(Beginning of Supplied entries)

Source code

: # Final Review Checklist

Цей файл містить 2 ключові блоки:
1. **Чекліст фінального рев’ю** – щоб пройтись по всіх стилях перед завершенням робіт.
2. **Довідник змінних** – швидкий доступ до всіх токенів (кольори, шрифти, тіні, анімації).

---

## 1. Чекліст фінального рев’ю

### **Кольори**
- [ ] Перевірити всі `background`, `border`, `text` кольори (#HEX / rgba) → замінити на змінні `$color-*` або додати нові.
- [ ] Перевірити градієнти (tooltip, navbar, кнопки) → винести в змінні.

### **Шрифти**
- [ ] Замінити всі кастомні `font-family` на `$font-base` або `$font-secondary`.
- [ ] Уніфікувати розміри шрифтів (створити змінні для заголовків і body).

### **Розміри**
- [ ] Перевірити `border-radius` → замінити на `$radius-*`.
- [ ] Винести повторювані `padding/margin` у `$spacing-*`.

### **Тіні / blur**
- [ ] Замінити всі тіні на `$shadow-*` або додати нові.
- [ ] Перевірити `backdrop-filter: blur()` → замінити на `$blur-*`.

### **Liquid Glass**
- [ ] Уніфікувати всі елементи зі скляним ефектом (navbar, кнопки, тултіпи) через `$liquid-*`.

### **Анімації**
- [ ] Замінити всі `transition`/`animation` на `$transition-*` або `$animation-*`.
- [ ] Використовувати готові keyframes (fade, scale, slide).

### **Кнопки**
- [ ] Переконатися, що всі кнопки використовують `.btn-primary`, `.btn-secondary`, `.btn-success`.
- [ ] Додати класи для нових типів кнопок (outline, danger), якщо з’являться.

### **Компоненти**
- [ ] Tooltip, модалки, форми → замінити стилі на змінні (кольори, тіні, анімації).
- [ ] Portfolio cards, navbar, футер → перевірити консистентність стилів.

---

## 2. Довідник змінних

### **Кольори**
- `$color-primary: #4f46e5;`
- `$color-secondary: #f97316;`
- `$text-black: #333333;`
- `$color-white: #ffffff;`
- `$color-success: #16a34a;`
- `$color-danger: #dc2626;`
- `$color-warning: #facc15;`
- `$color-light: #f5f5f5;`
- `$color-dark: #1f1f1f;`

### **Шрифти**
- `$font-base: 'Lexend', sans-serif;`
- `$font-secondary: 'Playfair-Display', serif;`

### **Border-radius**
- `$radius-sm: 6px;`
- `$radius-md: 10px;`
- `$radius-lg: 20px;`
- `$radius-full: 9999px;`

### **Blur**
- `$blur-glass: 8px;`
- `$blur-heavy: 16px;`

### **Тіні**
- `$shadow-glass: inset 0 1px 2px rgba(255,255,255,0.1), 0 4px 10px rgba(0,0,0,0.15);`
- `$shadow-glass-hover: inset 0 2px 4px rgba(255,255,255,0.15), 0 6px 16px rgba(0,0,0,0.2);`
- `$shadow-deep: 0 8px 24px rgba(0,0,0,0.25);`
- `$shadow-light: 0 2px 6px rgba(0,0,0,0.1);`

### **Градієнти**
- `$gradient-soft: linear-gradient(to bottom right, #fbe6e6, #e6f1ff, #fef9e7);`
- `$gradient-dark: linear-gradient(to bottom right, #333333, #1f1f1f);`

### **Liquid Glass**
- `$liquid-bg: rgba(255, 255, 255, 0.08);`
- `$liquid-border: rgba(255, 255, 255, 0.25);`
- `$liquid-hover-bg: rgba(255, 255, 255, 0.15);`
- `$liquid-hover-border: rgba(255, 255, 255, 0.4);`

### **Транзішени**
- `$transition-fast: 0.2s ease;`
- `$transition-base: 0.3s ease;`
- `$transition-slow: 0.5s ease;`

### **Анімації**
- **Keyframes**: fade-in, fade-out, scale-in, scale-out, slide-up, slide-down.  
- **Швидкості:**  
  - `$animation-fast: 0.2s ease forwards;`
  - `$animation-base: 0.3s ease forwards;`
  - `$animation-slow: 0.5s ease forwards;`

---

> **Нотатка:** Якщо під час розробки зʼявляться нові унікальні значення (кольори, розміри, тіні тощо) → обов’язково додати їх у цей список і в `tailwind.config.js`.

(End of Supplied entries)
(Beginning of Supplied entries)

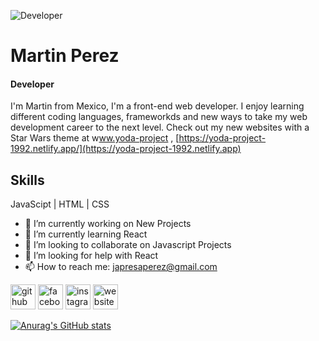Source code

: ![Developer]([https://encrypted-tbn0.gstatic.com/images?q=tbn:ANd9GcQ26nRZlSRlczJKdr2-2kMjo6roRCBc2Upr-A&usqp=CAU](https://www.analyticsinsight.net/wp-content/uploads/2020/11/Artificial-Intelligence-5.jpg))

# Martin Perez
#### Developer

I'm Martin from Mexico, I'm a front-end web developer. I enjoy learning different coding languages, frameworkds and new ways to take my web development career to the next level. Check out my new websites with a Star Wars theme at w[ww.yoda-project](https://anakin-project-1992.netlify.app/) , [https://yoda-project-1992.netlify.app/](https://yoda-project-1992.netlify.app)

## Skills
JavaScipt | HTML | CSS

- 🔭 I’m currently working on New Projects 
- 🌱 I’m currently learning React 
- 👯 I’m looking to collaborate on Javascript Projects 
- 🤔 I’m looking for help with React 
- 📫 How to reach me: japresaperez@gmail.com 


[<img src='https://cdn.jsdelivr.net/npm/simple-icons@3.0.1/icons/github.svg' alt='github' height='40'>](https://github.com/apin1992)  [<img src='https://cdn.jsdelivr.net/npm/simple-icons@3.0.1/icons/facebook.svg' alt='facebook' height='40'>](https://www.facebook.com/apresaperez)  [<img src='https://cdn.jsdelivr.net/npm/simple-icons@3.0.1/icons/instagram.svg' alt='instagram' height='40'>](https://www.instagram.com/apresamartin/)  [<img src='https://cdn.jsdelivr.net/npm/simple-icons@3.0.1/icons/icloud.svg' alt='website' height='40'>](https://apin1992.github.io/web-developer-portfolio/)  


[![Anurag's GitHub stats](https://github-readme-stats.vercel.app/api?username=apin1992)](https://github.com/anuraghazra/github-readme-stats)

(End of Supplied entries)

Lines of the listing above that hold the string "Уніфікувати" should each be copied.

§ Solution
- [ ] Уніфікувати розміри шрифтів (створити змінні для заголовків і body).
- [ ] Уніфікувати всі елементи зі скляним ефектом (navbar, кнопки, тултіпи) через `$liquid-*`.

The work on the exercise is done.